A PROPOS DE L'APPLICATION DES STATISTIQUES
À L'ASTROLOGIE
Voilà donc les extraits dont tout un chacun
peut aller vérifier l'existence dans les
ouvrages cités. On note, que sa pensée,
d'une lettre à l'autre évolue. Et ce,
plus particulièrement sur les statistiques
appliquées à l'astrologie.

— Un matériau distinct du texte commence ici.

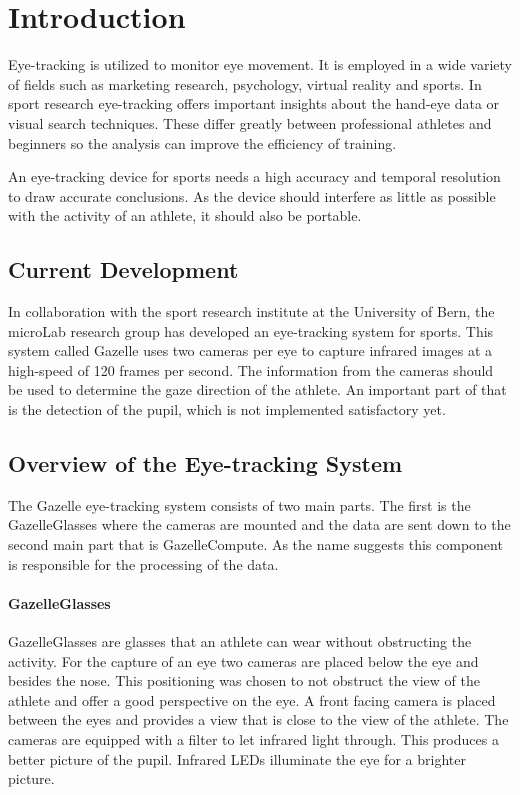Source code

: \chapter{Introduction}

\label{chap:introduction}
Eye-tracking is utilized to monitor eye movement. It is employed in a wide variety of fields such as marketing research, psychology, virtual reality and sports. In sport research eye-tracking offers important insights about the hand-eye data or visual search techniques. These differ greatly between professional athletes and beginners so the analysis can improve the efficiency of training. 

An eye-tracking device for sports needs a high accuracy and temporal resolution to draw accurate conclusions. As the device should interfere as little as possible with the activity of an athlete, it should also be portable. 

\section{Current Development}
In collaboration with the sport research institute at the University of Bern, the microLab research group has developed an eye-tracking system for sports. This system called Gazelle uses two cameras per eye to capture infrared images at a high-speed of 120 frames per second. The information from the cameras should be used to determine the gaze direction of the athlete. An important part of that is the detection of the pupil, which is not implemented satisfactory yet.

\section{Overview of the Eye-tracking System}
The Gazelle eye-tracking system consists of two main parts. The first is the GazelleGlasses where the cameras are mounted and the data are sent down to the second main part that is GazelleCompute. As the name suggests this component is responsible for the processing of the data.

\subsubsection{GazelleGlasses}
GazelleGlasses are glasses that an athlete can wear without obstructing the activity.
For the capture of an eye two cameras are placed below the eye and besides the nose. This positioning was chosen to not obstruct the view of the athlete and offer a good perspective on the eye. A front facing camera is placed between the eyes and provides a view that is close to the view of the athlete. The cameras are equipped with a filter to let infrared light through. This produces a better picture of the pupil. Infrared LEDs illuminate the eye for a brighter picture.

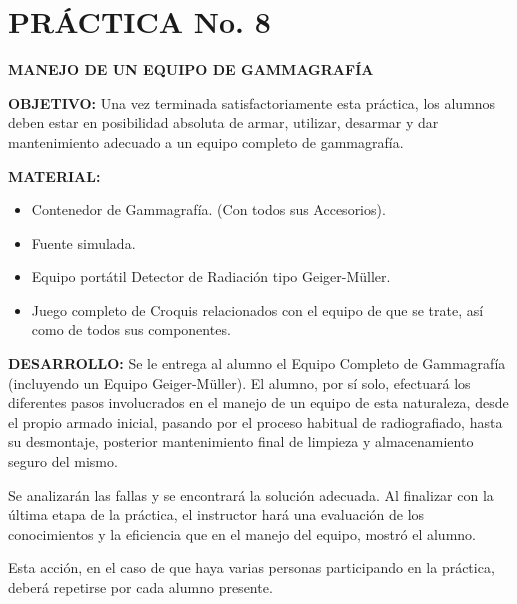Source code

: 
\section*{PRÁCTICA No. 8}

\textbf{MANEJO DE UN EQUIPO DE GAMMAGRAFÍA}

\textbf{OBJETIVO:} Una vez terminada satisfactoriamente esta práctica, los alumnos deben estar en posibilidad absoluta de armar, utilizar, desarmar y dar mantenimiento adecuado a un equipo completo de gammagrafía.

\textbf{MATERIAL:}
\begin{itemize}
    \item[1] Contenedor de Gammagrafía. (Con todos sus Accesorios).
    \item[1] Fuente simulada.
    \item[1] Equipo portátil Detector de Radiación tipo Geiger-Müller.
    \item[1] Juego completo de Croquis relacionados con el equipo de que se trate, así como de todos sus componentes.
\end{itemize}

\textbf{DESARROLLO:} Se le entrega al alumno el Equipo Completo de Gammagrafía (incluyendo un Equipo Geiger-Müller). El alumno, por sí solo, efectuará los diferentes pasos involucrados en el manejo de un equipo de esta naturaleza, desde el propio armado inicial, pasando por el proceso habitual de radiografiado, hasta su desmontaje, posterior mantenimiento final de limpieza y almacenamiento seguro del mismo.

Se analizarán las fallas y se encontrará la solución adecuada. Al finalizar con la última etapa de la práctica, el instructor hará una evaluación de los conocimientos y la eficiencia que en el manejo del equipo, mostró el alumno.

Esta acción, en el caso de que haya varias personas participando en la práctica, deberá repetirse por cada alumno presente.


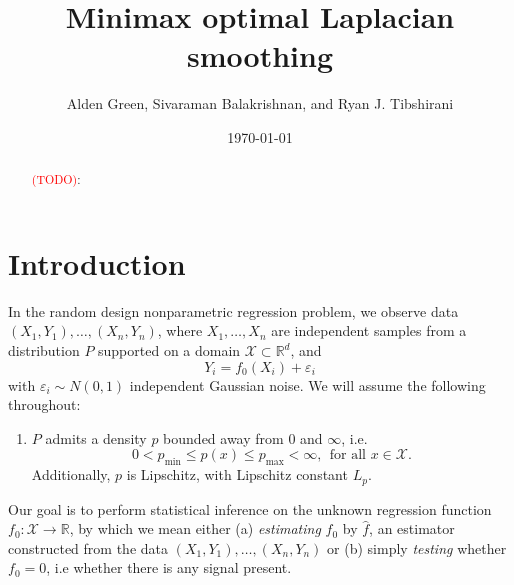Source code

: \documentclass{article}
\newcommand{\Reals}{\mathbb{R}}
\newcommand{\1}{\mathbf{1}}
\newcommand{\Xset}{\mathcal{X}}
\newcommand{\wh}[1]{\widehat{#1}}
\theoremstyle{alden}
\theoremstyle{aldenthm}
\theoremstyle{definition}
\theoremstyle{remark}
\begin{document}
\title{Minimax optimal Laplacian smoothing}
\author{Alden Green, Sivaraman Balakrishnan, and Ryan J. Tibshirani}
\date{\today}
\maketitle

\begin{abstract}
	\textcolor{red}{(TODO)}:
\end{abstract}

\section{Introduction}

In the random design nonparametric regression problem, we observe data $(X_1,Y_1),\ldots,(X_n,Y_n)$, where $X_1,\ldots,X_n$ are independent samples from a distribution $P$ supported on a domain $\Xset \subset \Reals^d$, and 
\begin{equation}
\label{eqn:random_design_regression}
Y_i = f_0(X_i) + \varepsilon_i
\end{equation}
with $\varepsilon_i \sim N(0,1)$ independent Gaussian noise. We will assume the following throughout:
\begin{enumerate}[label=(P\arabic*)]
	\item
	\label{asmp:bounded_lipschitz_density} 
	$P$ admits a density $p$ bounded away from $0$ and $\infty$, i.e.
	\begin{equation*}
	0 < p_{\min} \leq p(x) \leq p_{\max} < \infty,~~\textrm{for all $x \in \Xset$.}
	\end{equation*}
	Additionally, $p$ is Lipschitz, with Lipschitz constant $L_p$.
\end{enumerate}
Our goal is to perform statistical inference on the unknown regression function $f_0: \Xset \to \Reals$, by which we mean either (a) \emph{estimating} $f_0$ by $\wh{f}$, an estimator constructed from the data $(X_1,Y_1),\ldots,(X_n,Y_n)$ or (b) simply \emph{testing} whether $f_0 = 0$, i.e whether there is any signal present. 
\end{document}
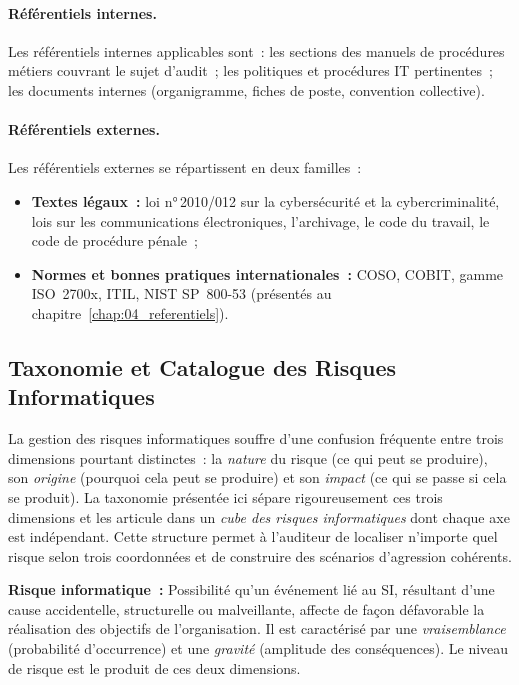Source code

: \paragraph{Référentiels internes.}
Les référentiels internes applicables sont~: les sections des manuels de procédures
métiers couvrant le sujet d'audit~; les politiques et procédures IT pertinentes~;
les documents internes (organigramme, fiches de poste, convention collective).

\paragraph{Référentiels externes.}
Les référentiels externes se répartissent en deux familles~:
\begin{itemize}
    \item \textbf{Textes légaux~:} loi n°\,2010/012 sur la cybersécurité et la
        cybercriminalité, lois sur les communications électroniques, l'archivage,
        le code du travail, le code de procédure pénale~;
    \item \textbf{Normes et bonnes pratiques internationales~:} COSO, COBIT, gamme
        ISO~2700x, ITIL, NIST SP~800-53 (présentés au chapitre~\ref{chap:04_referentiels}).
\end{itemize}

\subsection{Taxonomie et Catalogue des Risques Informatiques}
\label{sec:risques-informatiques}

La gestion des risques informatiques souffre d'une confusion fréquente entre trois
dimensions pourtant distinctes~: la \emph{nature} du risque (ce qui peut se produire),
son \emph{origine} (pourquoi cela peut se produire) et son \emph{impact} (ce qui se
passe si cela se produit). La taxonomie présentée ici sépare rigoureusement ces trois
dimensions et les articule dans un \emph{cube des risques informatiques} dont chaque
axe est indépendant. Cette structure permet à l'auditeur de localiser n'importe quel
risque selon trois coordonnées et de construire des scénarios d'agression cohérents.

\begin{boxdef}
\textbf{Risque informatique~:}
Possibilité qu'un événement lié au SI, résultant d'une cause accidentelle, structurelle
ou malveillante, affecte de façon défavorable la réalisation des objectifs de
l'organisation. Il est caractérisé par une \emph{vraisemblance} (probabilité
d'occurrence) et une \emph{gravité} (amplitude des conséquences). Le niveau de risque
est le produit de ces deux dimensions.
\end{boxdef}

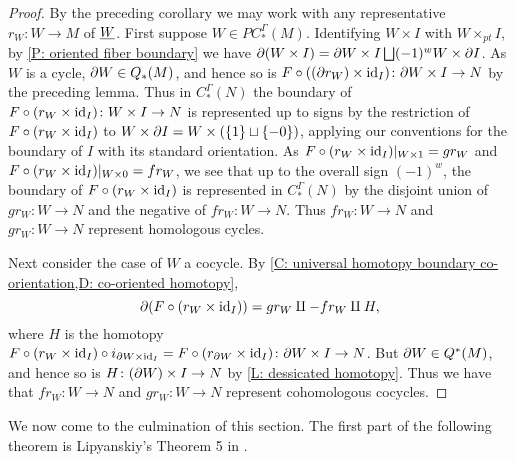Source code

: \begin{proof}
	By the preceding corollary we may work with any representative $r_W \colon W \to M$ of $\underline{W}$.
	First suppose $W \in PC_*^\Gamma(M)$.
	Identifying $W \times I$ with $W \times_{pt} I$, by \cref{P: oriented fiber boundary} we have $\partial (W \times I) = \partial W \times I \bigsqcup (-1)^{w} W \times \partial I$.
	As $W$ is a cycle, $\partial W \in Q_*(M)$, and hence so is $F \circ ((\partial r_W) \times \mathrm{id}_I) \colon \partial W \times I \to N$ by the preceding lemma.
	Thus in $C^\Gamma_*(N)$ the boundary of $F \circ (r_W \times \mathrm{id}_I) \colon W \times I \to N$ is represented up to signs by the restriction of
	$F \circ (r_W \times \mathrm{id}_I)$ to $W \times \partial I = W \times (\{1\} \sqcup \{-0\})$, applying our conventions for the boundary of $I$ with its standard orientation.
	As $F \circ (r_W \times \mathrm{id}_I)|_{W \times 1} = gr_W$ and $F \circ (r_W \times \mathrm{id}_I)|_{W \times 0} = fr_W$, we see that up to the overall sign $(-1)^{w}$, the boundary of $F \circ (r_W \times \mathrm{id}_I)$ is represented in $C_*^\Gamma(N)$ by the disjoint union of $gr_W \colon W \to N$ and the negative of $fr_W \colon W \to N$.
	Thus $fr_W \colon W \to N$ and $gr_W \colon W \to N$ represent homologous cycles.

	Next consider the case of $W$ a cocycle. By \cref{C: universal homotopy boundary co-orientation,D: co-oriented homotopy}, $$\partial (F \circ (r_W \times \mathrm{id}_I)) = gr_W \amalg -fr_W \amalg H,$$ where $H$ is the homotopy $F \circ (r_W \times \mathrm{id}_I) \circ i_{\partial W \times \mathrm{id}_I} = F \circ (r_{\partial W} \times \mathrm{id}_I) \colon \partial W \times I \to N$.
	But $\partial W \in Q^*(M)$, and hence so is $H \colon (\partial W) \times I \to N$ by \cref{L: dessicated homotopy}.
	Thus we have
	that $fr_W \colon W \to N$ and $gr_W \colon W \to N$ represent cohomologous cocycles.
\end{proof}

We now come to the culmination of this section.
The first part of the following theorem is Lipyanskiy's Theorem 5 in \cite{Lipy14}.

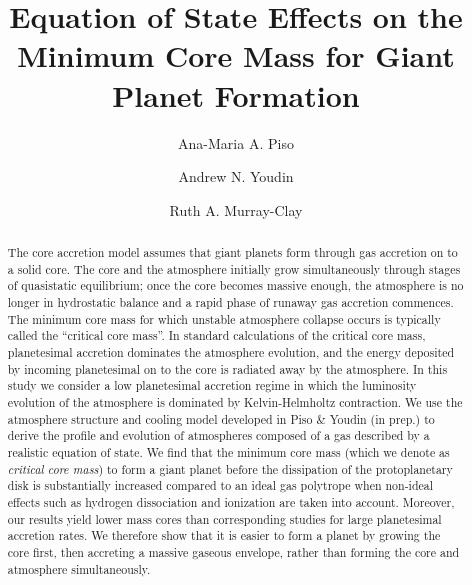 \documentclass[apj]{emulateapj}
\begin{document}



\title{Equation of State Effects on the Minimum Core Mass for Giant Planet Formation}
\author{Ana-Maria A. Piso}
\author{Andrew N. Youdin}
\author{Ruth A. Murray-Clay}

\begin{abstract}

The core accretion model assumes that giant planets form through gas accretion on to a solid core. The core and the atmosphere initially grow simultaneously through stages of quasistatic equilibrium; once the core becomes massive enough, the atmosphere is no longer in hydrostatic balance and a rapid phase of runaway gas accretion commences. The minimum core mass for which unstable atmosphere collapse occurs is typically called the ``critical core mass''. In standard calculations of the critical core mass, planetesimal accretion dominates the atmosphere evolution, and the energy deposited by incoming planetesimal on to the core is radiated away by the atmosphere. In this study we consider a low planetesimal accretion regime in which the luminosity evolution of the atmosphere is dominated by Kelvin-Helmholtz contraction. We use the atmosphere structure and cooling model developed in Piso \& Youdin (in prep.) to derive the profile and evolution of atmospheres composed of a gas described by a realistic equation of state. We find that the minimum core mass (which we denote as \textit{critical core mass}) to form a giant planet before the dissipation of the protoplanetary disk is substantially increased compared to an ideal gas polytrope when non-ideal effects such as hydrogen dissociation and ionization are taken into account. Moreover, our results yield lower mass cores than corresponding studies for large planetesimal accretion rates. We therefore show that it is easier to form a planet by growing the core first, then accreting a massive gaseous envelope, rather than forming the core and atmosphere simultaneously.





\end{abstract}
\end{document}
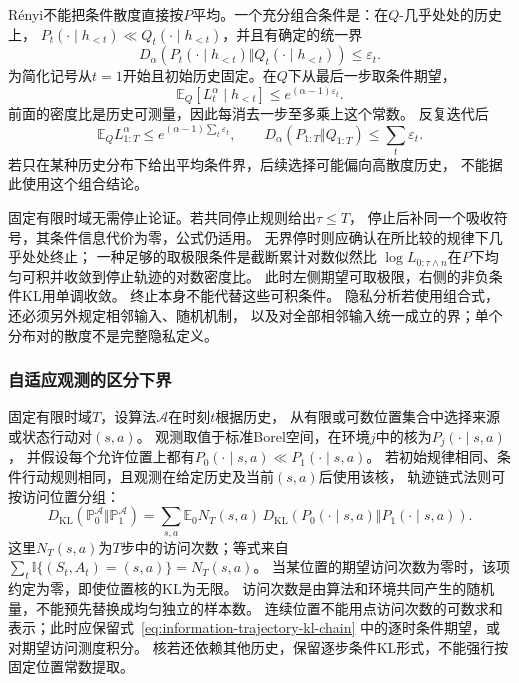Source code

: Rényi不能把条件散度直接按\(P\)平均。一个充分组合条件是：在\(Q\)-几乎处处的历史上，
\(P_t(\cdot\mid h_{<t})\ll Q_t(\cdot\mid h_{<t})\)，并且有确定的统一界
\[
  D_\alpha(P_t(\cdot\mid h_{<t})\Vert Q_t(\cdot\mid h_{<t}))
  \leq\varepsilon_t.
\]
为简化记号从\(t=1\)开始且初始历史固定。在\(Q\)下从最后一步取条件期望，
\[
  \mathbb E_Q[L_t^\alpha\mid h_{<t}]
       \leq e^{(\alpha-1)\varepsilon_t}.
\]
前面的密度比是历史可测量，因此每消去一步至多乘上这个常数。
反复迭代后
\[
  \mathbb E_Q L_{1:T}^{\alpha}
  \leq e^{(\alpha-1)\sum_t\varepsilon_t},\qquad
  D_\alpha(P_{1:T}\Vert Q_{1:T})\leq\sum_t\varepsilon_t.
\]
若只在某种历史分布下给出平均条件界，后续选择可能偏向高散度历史，
不能据此使用这个组合结论。

固定有限时域无需停止论证。若共同停止规则给出\(\tau\leq T\)，
停止后补同一个吸收符号，其条件信息代价为零，公式仍适用。
无界停时则应确认在所比较的规律下几乎处处终止；
一种足够的取极限条件是截断累计对数似然比
\(\log L_{0:\tau\wedge n}\)在\(P\)下均匀可积并收敛到停止轨迹的对数密度比。
此时左侧期望可取极限，右侧的非负条件KL用单调收敛。
终止本身不能代替这些可积条件。
隐私分析若使用组合式，还必须另外规定相邻输入、随机机制，
以及对全部相邻输入统一成立的界；单个分布对的散度不是完整隐私定义。

\subsubsection{自适应观测的区分下界}
\label{sec:information-adaptive-lower-bounds}

固定有限时域\(T\)，设算法\(\mathcal A\)在时刻\(t\)根据历史，
从有限或可数位置集合中选择来源或状态行动对\((s,a)\)。
观测取值于标准Borel空间，在环境\(j\)中的核为\(P_j(\cdot\mid s,a)\)，
并假设每个允许位置上都有\(P_0(\cdot\mid s,a)\ll P_1(\cdot\mid s,a)\)。
若初始规律相同、条件行动规则相同，且观测在给定历史及当前\((s,a)\)后使用该核，
轨迹链式法则可按访问位置分组：
\[
  D_{\mathrm{KL}}(\mathbb P_0^{\mathcal A}\Vert\mathbb P_1^{\mathcal A})
  =\sum_{s,a}\mathbb E_0N_T(s,a)\,
      D_{\mathrm{KL}}(P_0(\cdot\mid s,a)\Vert P_1(\cdot\mid s,a)).
\]
这里\(N_T(s,a)\)为\(T\)步中的访问次数；等式来自
\(\sum_t\mathbb I\{(S_t,A_t)=(s,a)\}=N_T(s,a)\)。
当某位置的期望访问次数为零时，该项约定为零，即使位置核的KL为无限。
访问次数是由算法和环境共同产生的随机量，不能预先替换成均匀独立的样本数。
连续位置不能用点访问次数的可数求和表示；此时应保留式~\eqref{eq:information-trajectory-kl-chain}
中的逐时条件期望，或对期望访问测度积分。
核若还依赖其他历史，保留逐步条件KL形式，不能强行按固定位置常数提取。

Tout d'abord
il la souhaite, puis, finalement, ne croit plus en son
bien fondé. En effet, attardons nous sur cette
affirmation :
"La vérification statistique des
"vérités" astrologiques est discutable
et même improbable. (CF mon article
"Synchronicity" ; an acausal connecting principle", in
Jung-Pauli, The interprétation of nature and
the Psyche, Bollingen Series, vol LI, New York, 1952
p83.)"
J'avais lu par ailleurs Jung expliquer que dans sa
tentative d'élaborer une théorie
astrologique, il avait constaté qu'après
l'avoir immédiatement validée avec
plusieurs exemples, le lendemain ou quelques jours
plus tard, il faisait le constat qu'elle était
invalidée en voulant la vérifier,
réalisant alors qu'il avait fait une erreur
dont il ne s'était pas aperçu mais qui
lui sautait aux yeux après vérification.
Lire ceci m'avait frappé car j'avais
constaté le même phénomène
durant mes propres recherches**. Il en a conçu
l'idée que le présupposé de
l'observateur influençait son observation et
que, de là, toute approche "statistique"
s'avérait vaine, puisque
irrémédiablement ne se trouverait
validé que le présupposé du
chercheur.
De là, d'ailleurs, toute sa pensée
centrée sur la synchronicité, terme
galvaudé à présent, mais dont la
paternité lui revient.
Il convient de ne pas sous-estimer cette
observation dans la mesure où elle a ensuite
influencé un Wolfgang Ernst Pauli dans
l'élaboration de sa théorie quantique !
Théorie qui a ensuite conduit tous les penseurs
scientifiques à repenser la science, pour la
sortir de l'univers euclidien dans lequel elle restait
confinée depuis des siècles. Savoir que
l'expérience des recherches d'un Jung en
astrologie a conduit à un tel bouleversement de
la théorie scientifique laisse songeur...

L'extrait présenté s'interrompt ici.